(THE DATA):
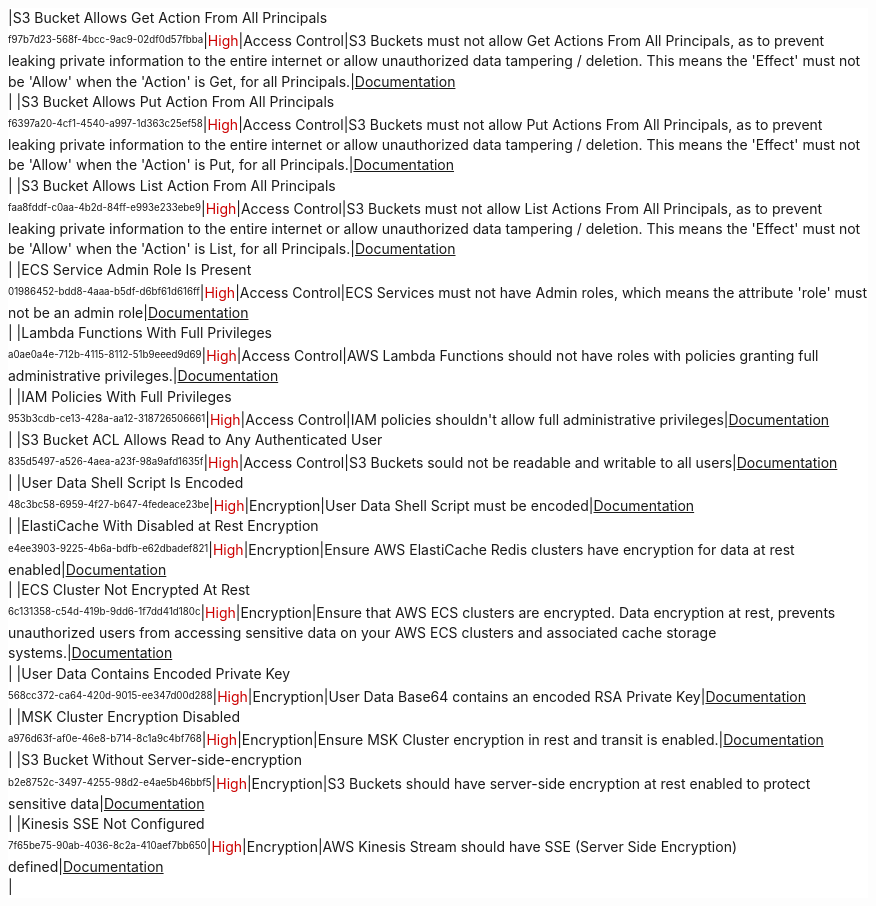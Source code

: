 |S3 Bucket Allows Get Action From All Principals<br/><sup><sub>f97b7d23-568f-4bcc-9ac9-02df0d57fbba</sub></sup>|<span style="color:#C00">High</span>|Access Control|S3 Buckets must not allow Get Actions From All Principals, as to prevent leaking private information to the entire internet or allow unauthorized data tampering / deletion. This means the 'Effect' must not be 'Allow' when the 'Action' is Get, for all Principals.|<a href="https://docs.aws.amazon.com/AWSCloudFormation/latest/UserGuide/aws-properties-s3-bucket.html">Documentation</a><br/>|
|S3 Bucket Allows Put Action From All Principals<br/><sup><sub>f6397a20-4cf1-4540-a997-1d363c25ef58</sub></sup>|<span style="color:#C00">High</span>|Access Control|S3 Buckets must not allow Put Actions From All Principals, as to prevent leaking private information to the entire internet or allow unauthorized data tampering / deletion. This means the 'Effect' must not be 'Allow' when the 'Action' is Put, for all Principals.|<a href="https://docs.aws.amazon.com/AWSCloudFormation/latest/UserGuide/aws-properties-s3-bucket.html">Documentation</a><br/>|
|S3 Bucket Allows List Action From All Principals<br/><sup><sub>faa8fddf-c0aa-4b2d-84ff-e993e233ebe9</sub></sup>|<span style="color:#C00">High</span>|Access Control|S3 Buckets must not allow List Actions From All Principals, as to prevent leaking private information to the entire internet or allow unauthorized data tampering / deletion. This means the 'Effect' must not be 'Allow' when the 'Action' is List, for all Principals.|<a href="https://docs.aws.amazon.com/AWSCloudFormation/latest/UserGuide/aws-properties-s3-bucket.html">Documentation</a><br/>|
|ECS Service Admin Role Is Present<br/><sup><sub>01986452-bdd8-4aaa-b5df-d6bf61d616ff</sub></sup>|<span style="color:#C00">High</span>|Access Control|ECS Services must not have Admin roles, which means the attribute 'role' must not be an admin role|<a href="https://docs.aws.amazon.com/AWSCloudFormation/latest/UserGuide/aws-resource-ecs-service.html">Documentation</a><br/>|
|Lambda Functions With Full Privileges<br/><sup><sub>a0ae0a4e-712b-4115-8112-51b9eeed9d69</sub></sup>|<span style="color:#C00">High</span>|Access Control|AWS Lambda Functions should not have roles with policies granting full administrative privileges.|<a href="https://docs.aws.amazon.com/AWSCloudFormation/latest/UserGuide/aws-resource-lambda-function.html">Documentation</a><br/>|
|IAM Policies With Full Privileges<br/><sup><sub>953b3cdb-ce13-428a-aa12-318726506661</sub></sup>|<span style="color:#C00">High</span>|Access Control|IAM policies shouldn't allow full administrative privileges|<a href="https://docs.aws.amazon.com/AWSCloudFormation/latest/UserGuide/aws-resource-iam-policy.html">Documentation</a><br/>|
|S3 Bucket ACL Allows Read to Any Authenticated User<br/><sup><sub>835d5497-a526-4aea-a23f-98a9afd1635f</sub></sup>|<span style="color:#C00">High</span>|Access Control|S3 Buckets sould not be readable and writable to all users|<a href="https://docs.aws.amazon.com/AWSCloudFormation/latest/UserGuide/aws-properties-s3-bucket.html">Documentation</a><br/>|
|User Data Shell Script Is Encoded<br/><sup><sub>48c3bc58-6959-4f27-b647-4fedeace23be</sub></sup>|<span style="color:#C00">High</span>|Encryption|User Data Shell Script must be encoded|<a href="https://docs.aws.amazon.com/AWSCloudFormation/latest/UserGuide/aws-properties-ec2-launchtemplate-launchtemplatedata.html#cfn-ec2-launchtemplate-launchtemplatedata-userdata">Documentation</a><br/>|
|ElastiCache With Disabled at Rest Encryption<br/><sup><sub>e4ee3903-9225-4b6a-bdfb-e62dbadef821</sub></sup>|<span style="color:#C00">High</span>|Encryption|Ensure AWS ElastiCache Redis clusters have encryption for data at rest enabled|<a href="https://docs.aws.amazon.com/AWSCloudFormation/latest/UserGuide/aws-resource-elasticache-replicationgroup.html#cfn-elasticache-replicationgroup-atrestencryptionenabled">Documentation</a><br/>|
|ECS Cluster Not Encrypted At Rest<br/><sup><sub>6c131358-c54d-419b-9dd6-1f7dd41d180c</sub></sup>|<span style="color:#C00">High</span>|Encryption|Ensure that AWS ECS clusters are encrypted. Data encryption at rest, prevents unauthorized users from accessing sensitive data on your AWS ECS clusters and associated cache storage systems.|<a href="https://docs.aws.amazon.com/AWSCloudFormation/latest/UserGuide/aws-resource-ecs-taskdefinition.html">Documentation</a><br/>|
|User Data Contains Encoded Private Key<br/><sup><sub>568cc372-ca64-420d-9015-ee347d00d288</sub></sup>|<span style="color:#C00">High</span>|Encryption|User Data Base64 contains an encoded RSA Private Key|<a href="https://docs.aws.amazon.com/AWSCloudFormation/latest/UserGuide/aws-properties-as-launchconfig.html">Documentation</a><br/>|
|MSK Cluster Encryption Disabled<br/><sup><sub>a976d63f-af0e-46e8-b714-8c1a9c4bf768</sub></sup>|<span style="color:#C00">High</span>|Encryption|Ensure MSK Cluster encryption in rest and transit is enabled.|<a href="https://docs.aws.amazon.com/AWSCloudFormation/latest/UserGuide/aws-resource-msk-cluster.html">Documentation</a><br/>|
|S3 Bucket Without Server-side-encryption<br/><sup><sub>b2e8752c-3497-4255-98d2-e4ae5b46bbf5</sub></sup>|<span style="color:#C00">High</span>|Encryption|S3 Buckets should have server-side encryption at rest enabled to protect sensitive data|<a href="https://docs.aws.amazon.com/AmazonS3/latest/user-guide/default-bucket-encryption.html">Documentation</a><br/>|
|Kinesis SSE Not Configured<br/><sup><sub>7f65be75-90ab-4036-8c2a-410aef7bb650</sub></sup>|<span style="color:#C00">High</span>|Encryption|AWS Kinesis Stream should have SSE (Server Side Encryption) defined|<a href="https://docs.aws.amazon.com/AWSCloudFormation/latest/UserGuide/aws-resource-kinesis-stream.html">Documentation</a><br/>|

(TRY IT): Restate word for word the lines in the material above from the one with "Policies With Full" to the one with "Bucket ACL Allows"; both of those lines count, and nothing else does.

(WRITTEN ANSWER):
|IAM Policies With Full Privileges<br/><sup><sub>953b3cdb-ce13-428a-aa12-318726506661</sub></sup>|<span style="color:#C00">High</span>|Access Control|IAM policies shouldn't allow full administrative privileges|<a href="https://docs.aws.amazon.com/AWSCloudFormation/latest/UserGuide/aws-resource-iam-policy.html">Documentation</a><br/>|
|S3 Bucket ACL Allows Read to Any Authenticated User<br/><sup><sub>835d5497-a526-4aea-a23f-98a9afd1635f</sub></sup>|<span style="color:#C00">High</span>|Access Control|S3 Buckets sould not be readable and writable to all users|<a href="https://docs.aws.amazon.com/AWSCloudFormation/latest/UserGuide/aws-properties-s3-bucket.html">Documentation</a><br/>|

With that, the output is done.